■ Source texts of formatted documents
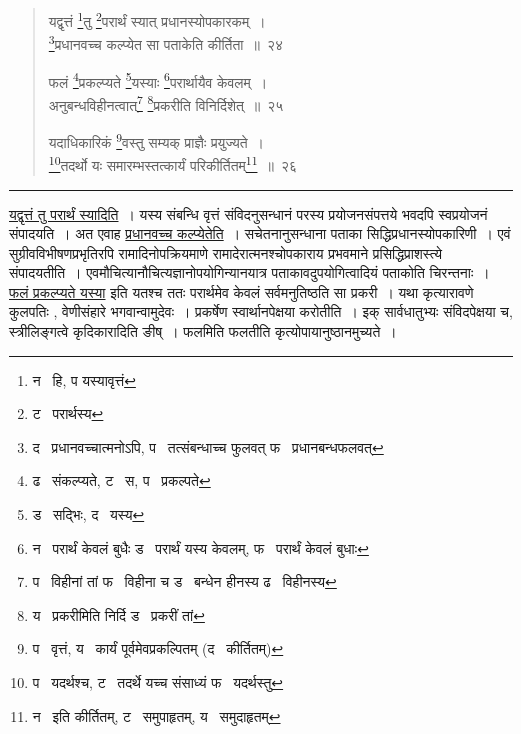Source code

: \documentclass[11pt, openany]{book}
\begin{document}
\begin{quote}
{\na यद्वृत्तं \renewcommand{\thefootnote}{1}\footnote{न \textendash\ हि, प यस्यावृत्तं}तु \renewcommand{\thefootnote}{2}\footnote{ट \textendash\ परार्थस्य}परार्थं स्यात् प्रधानस्योपकारकम्~।\\
\renewcommand{\thefootnote}{3}\footnote{द \textendash\ प्रधानवच्चात्मनोऽपि, प \textendash\ तत्संबन्धाच्च फुलवत् फ \textendash\ प्रधानबन्धफलवत्}प्रधानवच्च कल्प्येत सा पताकेति कीर्तिता~॥~२४

फलं \renewcommand{\thefootnote}{4}\footnote{ढ \textendash\ संकल्प्यते, ट \textendash\ स, प \textendash\ प्रकल्पते}प्रकल्प्यते \renewcommand{\thefootnote}{5}\footnote{ड \textendash\ सद्भिः, द \textendash\ यस्य}यस्याः \renewcommand{\thefootnote}{6}\footnote{न \textendash\ परार्थं केवलं बुधैः ड \textendash\ परार्थं यस्य केवलम्, फ \textendash\ परार्थं केवलं बुधाः}परार्थायैव केवलम्~।\\
अनुबन्धविहीनत्वात्\renewcommand{\thefootnote}{7}\footnote{प \textendash\ विहीनां तां फ \textendash\ विहीना च ड \textendash\ बन्धेन हीनस्य ढ \textendash\ विहीनस्य} \renewcommand{\thefootnote}{8}\footnote{य \textendash\ प्रकरीमिति निर्दि ड \textendash\ प्रकरीं तां}प्रकरीति विनिर्दिशेत्~॥~२५

यदाधिकारिकं \renewcommand{\thefootnote}{9}\footnote{प \textendash\ वृत्तं, य \textendash\ कार्यं पूर्वमेवप्रकल्पितम् (द \textendash\ कीर्तितम्)}वस्तु सम्यक् प्राज्ञैः प्रयुज्यते~।\\
\renewcommand{\thefootnote}{10}\footnote{प \textendash\ यदर्थश्च, ट \textendash\ तदर्थे यच्च संसाध्यं फ \textendash\ यदर्थस्तु}तदर्थो यः समारम्भस्तत्कार्यं परिकीर्तितम्\renewcommand{\thefootnote}{11}\footnote{न \textendash\ इति कीर्तितम्, ट \textendash\ समुपाहृतम्, य \textendash\ समुदाहृतम्}~॥~२६}
\end{quote}

\hrule

\vspace{2mm}
\underline{यद्वृत्तं तु परार्थं स्यादिति}~। यस्य संबन्धि वृत्तं संविदनुसन्धानं परस्य प्रयोजनसंपत्तये भवदपि स्वप्रयोजनं संपादयति~। अत एवाह \underline{प्रधानवच्च कल्प्येतेति}~। सचेतनानुसन्धाना पताका सिद्धिप्रधानस्योपकारिणी~। एवं सुग्रीवविभीषणप्रभृतिरपि रामादिनोपक्रियमाणे रामादेरात्मनश्चोपकाराय प्रभवमाने प्रसिद्धिप्राशस्त्ये संपादयतीति~। एवमौचित्यानौचित्यज्ञानोपयोगिन्यानयात्र पताकावदुपयोगित्वादियं पताकोति चिरन्तनाः~।\\

\underline{फलं प्रकल्प्यते यस्या} इति यतश्च ततः परार्थमेव केवलं सर्वमनुतिष्ठति सा प्रकरी~। यथा कृत्यारावणे कुलपतिः , वेणीसंहारे भगवान्वामुदेवः~। प्रकर्षेण स्वार्थानपेक्षया करोतीति~। इक् सार्वधातुभ्यः संविदपेक्षया च, स्त्रीलिङ्गत्वे कृदिकारादिति ङीष्~। फलमिति फलतीति कृत्योपायानुष्ठानमुच्यते~।\\
\end{document}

■ Task details
From the line containing "पताकावदुपयोगित्वादियं पताकोति चिरन्तनाः~।\\" down to the last line of the data above, copy every line exactly; leave out all other lines.

■ Solved problem
\underline{यद्वृत्तं तु परार्थं स्यादिति}~। यस्य संबन्धि वृत्तं संविदनुसन्धानं परस्य प्रयोजनसंपत्तये भवदपि स्वप्रयोजनं संपादयति~। अत एवाह \underline{प्रधानवच्च कल्प्येतेति}~। सचेतनानुसन्धाना पताका सिद्धिप्रधानस्योपकारिणी~। एवं सुग्रीवविभीषणप्रभृतिरपि रामादिनोपक्रियमाणे रामादेरात्मनश्चोपकाराय प्रभवमाने प्रसिद्धिप्राशस्त्ये संपादयतीति~। एवमौचित्यानौचित्यज्ञानोपयोगिन्यानयात्र पताकावदुपयोगित्वादियं पताकोति चिरन्तनाः~।\\

\underline{फलं प्रकल्प्यते यस्या} इति यतश्च ततः परार्थमेव केवलं सर्वमनुतिष्ठति सा प्रकरी~। यथा कृत्यारावणे कुलपतिः , वेणीसंहारे भगवान्वामुदेवः~। प्रकर्षेण स्वार्थानपेक्षया करोतीति~। इक् सार्वधातुभ्यः संविदपेक्षया च, स्त्रीलिङ्गत्वे कृदिकारादिति ङीष्~। फलमिति फलतीति कृत्योपायानुष्ठानमुच्यते~।\\
\end{document}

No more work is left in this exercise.